Dale, as know as ‘King Cocktail’ is widely recognised as one of the key players in defining and creating the modern-day craft cocktail movement. But what is particularly interesting about this story is that Dale didn’t, certainly initially, re-write the book on cocktail creation. Fair from it, in fact he went back to books that had already been written, but that has been widely ignored for years, if not decades.
“Back in 1985, Joe forced me to go back to the 19th century and to the books that I had accumulated over the years,” Dale told The Shout.
“I worked with Joe on so many projects including the Rainbow Room and its changing menu. But if you go back to the first menu we had there and you look at the drinks, they are all classics from the 19th and early 20th centuries.
“This was stuff that just wasn’t on the menu anywhere. These hadn’t been on the menu since before prohibition in many cases, and so I was able to rotate in really great drinks that hadn’t been seen or been on menus since before prohibition.

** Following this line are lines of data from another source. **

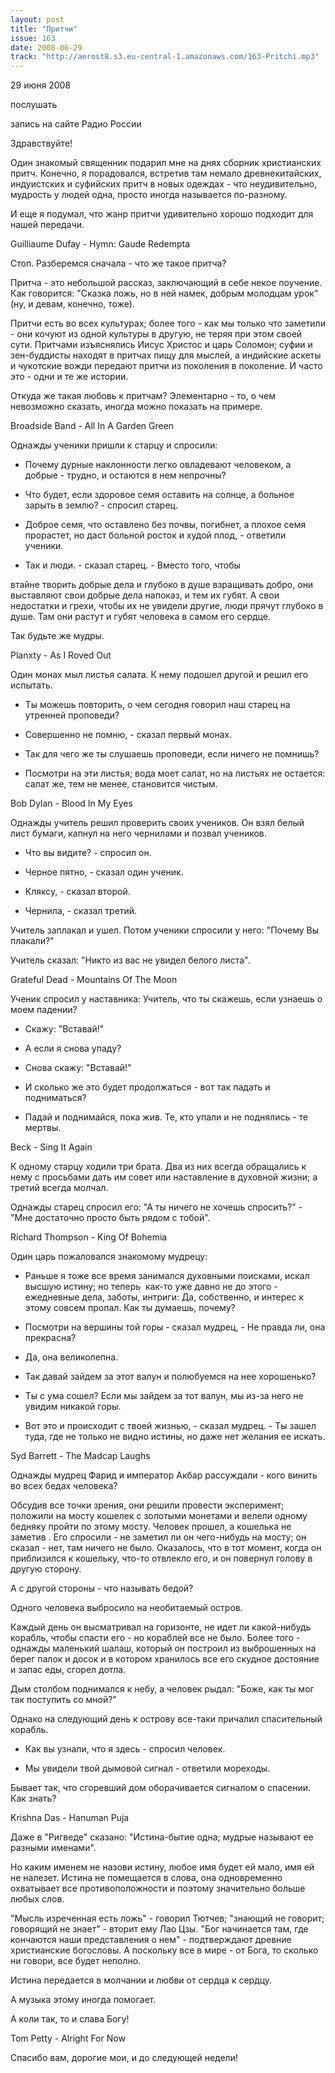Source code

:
 ```yaml
---
layout: post
title: "Притчи"
issue: 163
date: 2008-06-29
track: "http://aerost8.s3.eu-central-1.amazonaws.com/163-Pritchi.mp3"
---
```


29 июня 2008

послушать

запись на сайте Радио России

Здравствуйте!

Один знакомый священник подарил мне на днях сборник христианских притч. Конечно, я порадовался, встретив там немало древнекитайских, индуистских и суфийских притч в новых одеждах - что неудивительно, мудрость у людей одна, просто иногда называется по-разному.

И еще я подумал, что жанр притчи удивительно хорошо подходит для нашей передачи.

Guilliaume Dufay - Hymn: Gaude Redempta

Стоп. Разберемся сначала - что же такое притча?

Притча - это небольшой рассказ, заключающий в себе некое поучение. Как говорится: "Сказка ложь, но в ней намек, добрым молодцам урок" (ну, и девам, конечно, тоже).

Притчи есть во всех культурах; более того - как мы только что заметили - они кочуют из одной культуры в другую, не теряя при этом своей сути. Притчами изъяснялись Иисус Христос и царь Соломон; суфии и зен-буддисты находят в притчах пищу для мыслей, а индийские аскеты и чукотские вожди передают притчи из поколения в поколение. И часто это - одни и те же истории.

Откуда же такая любовь к притчам? Элементарно - то, о чем невозможно сказать, иногда можно показать на примере.

Broadside Band - All In A Garden Green

Однажды ученики пришли к старцу и спросили:

- Почему дурные наклонности легко овладевают человеком, а добрые - трудно, и остаются в нем непрочны?

- Что будет, если здоровое семя оставить на солнце, а больное зарыть в землю? - спросил старец.

- Доброе семя, что оставлено без почвы, погибнет, а плохое семя прорастет, но даст больной росток и худой плод, - ответили ученики.

- Так и люди. - сказал старец. - Вместо того, чтобы

втайне творить добрые дела и глубоко в душе взращивать добро, они выставляют свои добрые дела напоказ, и тем их губят. А свои недостатки и грехи, чтобы их не увидели другие, люди прячут глубоко в душе. Там они растут и губят человека в самом его сердце.

Так будьте же мудры.

Planxty - As I Roved Out

Один монах мыл листья салата. К нему подошел другой и решил его испытать.

- Ты можешь повторить, о чем сегодня говорил наш старец на утренней проповеди?

- Совершенно не помню, - сказал первый монах.

- Так для чего же ты слушаешь проповеди, если ничего не помнишь?

- Посмотри на эти листья; вода моет салат, но на листьях не остается: салат же, тем не менее, становится чистым.

Bob Dylan - Blood In My Eyes

Однажды учитель решил проверить своих учеников. Он взял белый лист бумаги, капнул на него чернилами и позвал учеников.

- Что вы видите? - спросил он.

- Черное пятно, - сказал один ученик.

- Кляксу, - сказал второй.

- Чернила, - сказал третий.

Учитель заплакал и ушел. Потом ученики спросили у него: "Почему Вы плакали?"

Учитель сказал: "Никто из вас не увидел белого листа".

Grateful Dead - Mountains Of The Moon

Ученик спросил у наставника: Учитель, что ты скажешь, если узнаешь о моем падении?

- Скажу: "Вставай!"

- А если я снова упаду?

- Снова скажу: "Вставай!"

- И сколько же это будет продолжаться - вот так падать и подниматься?

- Падай и поднимайся, пока жив. Те, кто упали и не поднялись - те мертвы.

Beck - Sing It Again

К одному старцу ходили три брата. Два из них всегда обращались к нему с просьбами дать им совет или наставление в духовной жизни; а третий всегда молчал.

Однажды старец спросил его: "А ты ничего не хочешь спросить?" - "Мне достаточно просто быть рядом с тобой".

Richard Thompson - King Of Bohemia

Один царь пожаловался знакомому мудрецу:

- Раньше я тоже все время занимался духовными поисками, искал высшую истину; но теперь  как-то уже давно не до этого - ежедневные дела, заботы, интриги: Да, собственно, и интерес к этому совсем пропал. Как ты думаешь, почему?

- Посмотри на вершины той горы - сказал мудрец, - Не правда ли, она прекрасна?

- Да, она великолепна.

- Так давай зайдем за этот валун и полюбуемся на нее хорошенько?

- Ты с ума сошел? Если мы зайдем за тот валун, мы из-за него не увидим никакой горы.

- Вот это и происходит с твоей жизнью, - сказал мудрец. - Ты зашел туда, где не только не видно истины, но даже нет желания ее искать.

Syd Barrett - The Madcap Laughs

Однажды мудрец Фарид и император Акбар рассуждали - кого винить во всех бедах человека?

Обсудив все точки зрения, они решили провести эксперимент; положили на мосту кошелек с золотыми монетами и велели одному бедняку пройти по этому мосту. Человек прошел, а кошелька не заметив . Его спросили - не заметил ли он чего-нибудь на мосту; он сказал - нет, там ничего не было. Оказалось, что в тот момент, когда он приблизился к кошельку, что-то отвлекло его, и он повернул голову в другую сторону.

А с другой стороны - что называть бедой?

Одного человека выбросило на необитаемый остров.

Каждый день он высматривал на горизонте, не идет ли какой-нибудь корабль, чтобы спасти его - но кораблей все не было. Более того - однажды маленький шалаш, который он построил из выброшенных на берег палок и досок и в котором хранилось все его скудное достояние и запас еды, сгорел дотла.

Дым столбом поднимался к небу, а человек рыдал: "Боже, как ты мог так поступить со мной?"

Однако на следующий день к острову все-таки причалил спасительный корабль.

- Как вы узнали, что я здесь - спросил человек.

- Мы увидели твой дымовой сигнал - ответили мореходы.

Бывает так, что сгоревший дом оборачивается сигналом о спасении. Как знать?

Krishna Das - Hanuman Puja

Даже в "Ригведе" сказано: "Истина-бытие одна; мудрые называют ее разными именами".

Но каким именем не назови истину, любое имя будет ей мало, имя ей не налезет. Истина не помещается в слова, она одновременно охватывает все противоположности и поэтому значительно больше любых слов.

"Мысль изреченная есть ложь" - говорил Тютчев; "знающий не говорит; говорящий не знает" - вторит ему Лао Цзы. "Бог начинается там, где кончаются наши представления о нем" - подтверждают древние христианские богословы. А поскольку все в мире - от Бога, то сколько ни говори, все будет неполно.

Истина передается в молчании и любви от сердца к сердцу.

А музыка этому иногда помогает.

А коли так, то и слава Богу!

Tom Petty - Alright For Now

Спасибо вам, дорогие мои, и до следующей недели!
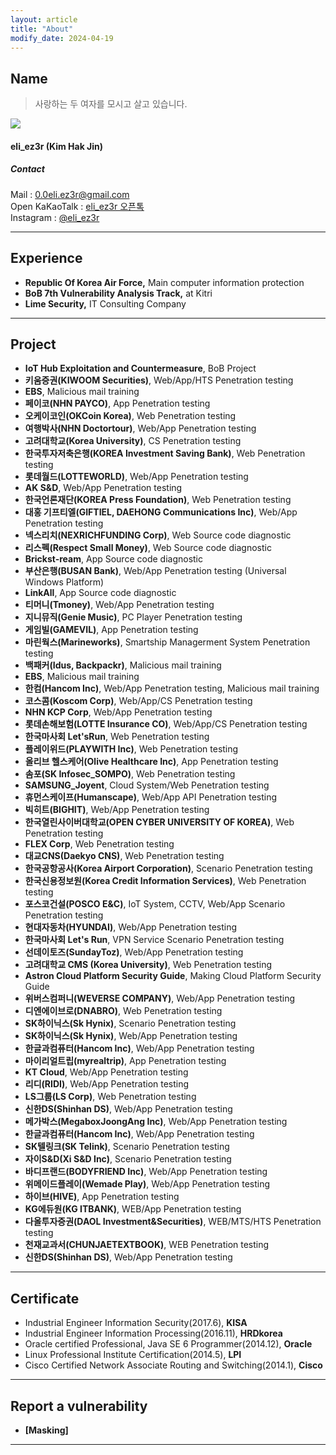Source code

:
 ```yaml
---
layout: article
title: "About"
modify_date: 2024-04-19
---
```




## Name
> 사랑하는 두 여자를 모시고 살고 있습니다.
<div class="item">
  <div class="item__image">
    <img class="image image--md" src="https://eliez3r.synology.me/assets/profile/me_2021.jpeg"/>
  </div>
  <div class="item__content">
    <div class="item__header">
      <h4>eli_ez3r (Kim Hak Jin)</h4>
        <h5>Contact</h5>
      <i class="fas fa-envelope"></i> Mail : <a href="mailto:0.0eli.ez3r@gmail.com" target=_blank>0.0eli.ez3r@gmail.com</a><br>
      <i class="fas fa-comments"></i> Open KaKaoTalk : <a href="https://open.kakao.com/o/sVU369mb" target=_blank>eli_ez3r 오픈톡</a><br>
      <i class="fab fa-instagram"></i> Instagram : <a href="https://www.instagram.com/eli_ez3r" target=_blank>@eli_ez3r</a><br>
      </div>
    </div>
</div>

-----

## Experience

- **Republic Of Korea Air Force,** Main computer information protection
- **BoB 7th Vulnerability Analysis Track,** at Kitri
- **Lime Security,** IT Consulting Company

------

## Project
- **IoT Hub Exploitation and Countermeasure**, BoB Project
- **키움증권(KIWOOM Securities)**, Web/App/HTS Penetration testing
- **EBS**, Malicious mail training
- **페이코(NHN PAYCO)**, App Penetration testing
- **오케이코인(OKCoin Korea)**, Web Penetration testing
- **여행박사(NHN Doctortour)**, Web/App Penetration testing
- **고려대학교(Korea University)**, CS Penetration testing
- **한국투자저축은행(KOREA Investment Saving Bank)**, Web Penetration testing
- **롯데월드(LOTTEWORLD)**, Web/App Penetration testing
- **AK S&D**, Web/App Penetration testing
- **한국언론재단(KOREA Press Foundation)**, Web Penetration testing
- **대홍 기프티엘(GIFTIEL, DAEHONG Communications Inc)**, Web/App Penetration testing
- **넥스리치(NEXRICHFUNDING Corp)**, Web Source code diagnostic
- **리스펙(Respect Small Money)**, Web Source code diagnostic
- **Brickst-ream**, App Source code diagnostic
- **부산은행(BUSAN Bank)**, Web/App Penetration testing (Universal Windows Platform)
- **LinkAll**, App Source code diagnostic
- **티머니(Tmoney)**, Web/App Penetration testing
- **지니뮤직(Genie Music)**, PC Player Penetration testing
- **게임빌(GAMEVIL)**, App Penetration testing
- **마린웍스(Marineworks)**, Smartship Managerment System Penetration testing
- **백패커(Idus, Backpackr)**, Malicious mail training
- **EBS**, Malicious mail training
- **한컴(Hancom Inc)**, Web/App Penetration testing, Malicious mail training
- **코스콤(Koscom Corp)**, Web/App/CS Penetration testing
- **NHN KCP Corp**, Web/App Penetration testing
- **롯데손해보험(LOTTE Insurance CO)**, Web/App/CS Penetration testing
- **한국마사회 Let'sRun**, Web Penetration testing
- **플레이위드(PLAYWITH Inc)**, Web Penetration testing
- **올리브 헬스케어(Olive Healthcare Inc)**, App Penetration testing
- **솜포(SK Infosec_SOMPO)**,  Web Penetration testing
- **SAMSUNG_Joyent**,  Cloud System/Web Penetration testing
- **휴먼스케이프(Humanscape)**,  Web/App API Penetration testing
- **빅히트(BIGHIT)**,  Web/App Penetration testing
- **한국열린사이버대학교(OPEN CYBER UNIVERSITY OF KOREA)**,  Web Penetration testing
- **FLEX Corp**,  Web Penetration testing
- **대교CNS(Daekyo CNS)**,  Web Penetration testing
- **한국공항공사(Korea Airport Corporation)**,  Scenario Penetration testing
- **한국신용정보원(Korea Credit Information Services)**,  Web Penetration testing
- **포스코건설(POSCO E&C)**,  IoT System, CCTV, Web/App Scenario Penetration testing
- **현대자동차(HYUNDAI)**,  Web/App Penetration testing
- **한국마사회 Let's Run**,  VPN Service Scenario Penetration testing
- **선데이토즈(SundayToz)**,  Web/App Penetration testing
- **고려대학교 CMS (Korea University)**,  Web Penetration testing
- **Astron Cloud Platform Security Guide**,  Making Cloud Platform Security Guide
- **위버스컴퍼니(WEVERSE COMPANY)**,  Web/App Penetration testing
- **디엔에이브로(DNABRO)**,  Web Penetration testing
- **SK하이닉스(Sk Hynix)**,  Scenario Penetration testing
- **SK하이닉스(Sk Hynix)**, Web/App Penetration testing
- **한글과컴퓨터(Hancom Inc)**, Web/App Penetration testing
- **마이리얼트립(myrealtrip)**, App Penetration testing
- **KT Cloud**, Web/App Penetration testing
- **리디(RIDI)**, Web/App Penetration testing
- **LS그룹(LS Corp)**, Web Penetration testing
- **신한DS(Shinhan DS)**, Web/App Penetration testing
- **메가박스(MegaboxJoongAng Inc)**, Web/App Penetration testing
- **한글과컴퓨터(Hancom Inc)**, Web/App Penetration testing
- **SK텔링크(SK Telink)**, Scenario Penetration testing
- **자이S&D(Xi S&D Inc)**, Scenario Penetration testing
- **바디프랜드(BODYFRIEND Inc)**, Web/App Penetration testing
- **위메이드플레이(Wemade Play)**, Web/App Penetration testing
- **하이브(HIVE)**, App Penetration testing
- **KG에듀원(KG ITBANK)**, WEB/App Penetration testing
- **다올투자증권(DAOL Investment&Securities)**, WEB/MTS/HTS Penetration testing
- **천재교과서(CHUNJAETEXTBOOK)**, WEB Penetration testing
- **신한DS(Shinhan DS)**, Web/App Penetration testing

------

## Certificate

- Industrial Engineer Information Security(2017.6), **KISA**
- Industrial Engineer Information Processing(2016.11), **HRDkorea**
- Oracle certified Professional, Java SE 6 Programmer(2014.12), **Oracle**
- Linux Professional Institute Certification(2014.5), **LPI**
- Cisco Certified Network Associate Routing and Switching(2014.1), **Cisco**

-----

## Report a vulnerability

- **[Masking]**

-----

“But the interesting thing is that Joe didn’t want variations, he wanted to classics, he wanted to bring back drinks that many people would never have seen on a menu – but they were the classics.
“Our job was to create drinks with tradition and dishes with tradition.”
Dale then told The Shout that as the craft cocktail movement re-embraced the classics, evolution came and things started to change.
“It was the people who saw what I was doing and what was happening in the craft movement, who started to say at the end of the last millennium, ‘OK, that’s cool, but what happens if I put Mezcal into the Old Fashioned’ and that’s when things started to get really interesting across many craft bars around the world.”
This idea of not re-inventing the wheel, just reviving classic drinks soon took off as other venues saw the success of Rainbow Room. Not only was dealing serving classic, pre-prohibition cocktails he was doing it with high quality ingredients and proper glassware to help build an incredible atmosphere in the bar that would soon be picked up to establish the craft cocktail movement.
Famed cocktail writer, Robert Simonson, said that Dale was the person behind the revival, and naming of, the cocktail glass that is the Nick & Nora. Dale contacted a local glassware design company in New York and asked them about a glass that had been front and centre in ‘The Thin Man’ series of books and films. Minner Designs sent him a 1930s catalogue and in that he found the ‘Little Martini’ glass. Minners then molded and restarted production of this glass which Dale named after the fictional detectives in the series, Nick and Nora Charles.
But as bartenders now do look at twists, where does the line come? How much of the original recipe do you have to have in order to call the cocktail a twist or a variation?
“You have to stay within the tradition of the drink,” Dale said. “With a Martini, you have to have at least a gin or a vodka in there, you have to have a wine or a fortified wine in there. And then you shake it or it could be stirred and you are staying within the traditions of the drink.
“You still have a lot of latitude. You can put spices in there, whatever you want, as long as you stay within the skeleton of that drink.”
He added: “Same with the Margarita, you have got have Tequila. You have got to have some kind of sour juice, you can choose it, and then you have got to have some kind of sweetener. If you want to make a Margarita with brown sugar, or triple sec or whatever, you just have to have sweet, sour and strong – and in the case of the Margarita the strong has always got to be Tequila.
“Just like chefs have their five basic sauces and they can make variations of those, it’s the same for us, our sauces have three elements: strong, sweet and sour – Go to town.
“We have the Old Fashioned, the original definition of that was a strong mix of spirits, bitters, water and sugar – go to town. That’s where you start as a bartender and if you think of it that way it becomes, first of all, more culinary and second of all you have a path to follow – you are not just randomly throwing shit at the wall.”